Opinion piece: Barbara Lee
In my twenties, I had a very clear answer to this question: absolutely not. There was an unwritten rulebook in my head about friendship, and one of its most sacred rules was that a friend's ex is completely off-limits. No exceptions, no nuance, no debate. That's just how it worked.
But a lot has changed since then. As an adult, I no longer believe we should automatically rule out a connection simply because the other person once dated someone we know. A relationship that actually works depends on so many things — timing, values, circumstances, personality — that when all of those rare pieces align at once, throwing it away over an unspoken social rule starts to feel less like loyalty and more like self-sabotage.
At some point, clinging to that rule stops feeling noble. It starts feeling like deliberately walking away from something good just because "that's not what you do." And the older I get, the more I see that life rarely fits into clean, simple categories. Human relationships certainly don't.
I also believe that part of growing up is learning to truly close chapters. To let go of the past without dragging it forward indefinitely. In an ideal world, after a breakup, the other person gradually stops being "someone who belongs to you" and becomes simply a person from your past. And if that's genuinely true, then in theory, it shouldn't be a problem if they later find happiness with someone else — even a friend of yours.
The "ideal scenario" rarely plays out that cleanly
Because there are absolutely situations where keeping a friend's ex off-limits makes complete sense. If the relationship left emotional wounds, if the ending was messy or unresolved, or if your friend is still carrying real pain — especially pain rooted not just in heartbreak but in how they were treated — then the calculus changes entirely.

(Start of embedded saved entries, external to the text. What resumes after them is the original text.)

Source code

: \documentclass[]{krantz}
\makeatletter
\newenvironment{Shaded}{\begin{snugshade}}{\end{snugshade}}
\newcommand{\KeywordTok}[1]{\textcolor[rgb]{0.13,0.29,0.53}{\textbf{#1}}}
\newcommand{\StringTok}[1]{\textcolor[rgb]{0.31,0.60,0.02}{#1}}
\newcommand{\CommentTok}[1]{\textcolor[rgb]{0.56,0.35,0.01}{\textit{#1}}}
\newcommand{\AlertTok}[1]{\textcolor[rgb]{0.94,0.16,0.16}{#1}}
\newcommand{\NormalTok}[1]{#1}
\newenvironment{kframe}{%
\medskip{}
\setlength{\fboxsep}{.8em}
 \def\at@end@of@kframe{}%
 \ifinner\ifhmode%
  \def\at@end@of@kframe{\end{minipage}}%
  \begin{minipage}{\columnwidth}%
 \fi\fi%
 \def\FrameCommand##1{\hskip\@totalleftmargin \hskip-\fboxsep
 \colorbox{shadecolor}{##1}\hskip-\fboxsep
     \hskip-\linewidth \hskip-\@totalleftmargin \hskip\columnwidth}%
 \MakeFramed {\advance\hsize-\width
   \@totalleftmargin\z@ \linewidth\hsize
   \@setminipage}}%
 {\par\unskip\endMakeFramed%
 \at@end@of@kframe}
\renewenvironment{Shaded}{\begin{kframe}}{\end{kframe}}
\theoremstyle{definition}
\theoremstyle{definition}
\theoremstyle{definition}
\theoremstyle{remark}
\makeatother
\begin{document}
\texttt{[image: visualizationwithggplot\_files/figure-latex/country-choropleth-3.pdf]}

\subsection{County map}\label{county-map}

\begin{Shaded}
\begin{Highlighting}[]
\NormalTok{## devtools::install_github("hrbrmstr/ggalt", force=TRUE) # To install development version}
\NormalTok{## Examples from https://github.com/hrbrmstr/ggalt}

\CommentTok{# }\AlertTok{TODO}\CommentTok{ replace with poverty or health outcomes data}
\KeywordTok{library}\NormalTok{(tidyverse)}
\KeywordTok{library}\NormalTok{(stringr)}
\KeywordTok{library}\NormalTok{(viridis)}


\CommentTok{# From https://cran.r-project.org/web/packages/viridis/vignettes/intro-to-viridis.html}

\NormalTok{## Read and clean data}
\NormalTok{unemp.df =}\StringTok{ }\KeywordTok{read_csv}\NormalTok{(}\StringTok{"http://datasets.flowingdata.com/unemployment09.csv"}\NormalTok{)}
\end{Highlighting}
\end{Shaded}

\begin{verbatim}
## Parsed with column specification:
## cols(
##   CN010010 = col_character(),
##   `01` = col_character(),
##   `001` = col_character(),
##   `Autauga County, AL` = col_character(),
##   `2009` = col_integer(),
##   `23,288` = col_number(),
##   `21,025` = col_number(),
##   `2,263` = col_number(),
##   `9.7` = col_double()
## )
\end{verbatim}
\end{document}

And maybe that's where the real line is: it's not the fact that someone is your friend's ex that makes them off-limits. It's the story behind it that matters.
Time is another crucial factor. Even if a relationship ended relatively peacefully, there usually needs to be some distance before everyone can find their footing in the new reality. Before your friend can look back at the situation from the outside rather than still feeling it from within. That distance isn't always measured in months or years — it's more about whether the emotions have genuinely settled.
That said, there's one thing I find increasingly hard to ignore: if everything lines up, if the past is truly closed, if no one is still nursing open wounds, and if you genuinely believe the connection could be something real, it becomes very difficult to justify walking away from it.
Because at the end of the day, we're all looking for the same thing — relationships where we feel good, where we can be ourselves, and where there's a real chance at happiness. If that finds you in an unexpected place, automatically shutting the door might not be the wisest move.
And I do believe that a true friend — even if it stings at first — ultimately wants you to be happy. That might take time. It might take honest conversations, boundaries, and compromise. But if your friendships are built on something solid, they can hold up under situations like this.
There's no clean universal answer here, and there probably doesn't need to be. What matters is being honest with yourself — about who and what you're risking, and what you might gain by giving something unexpected a real chance.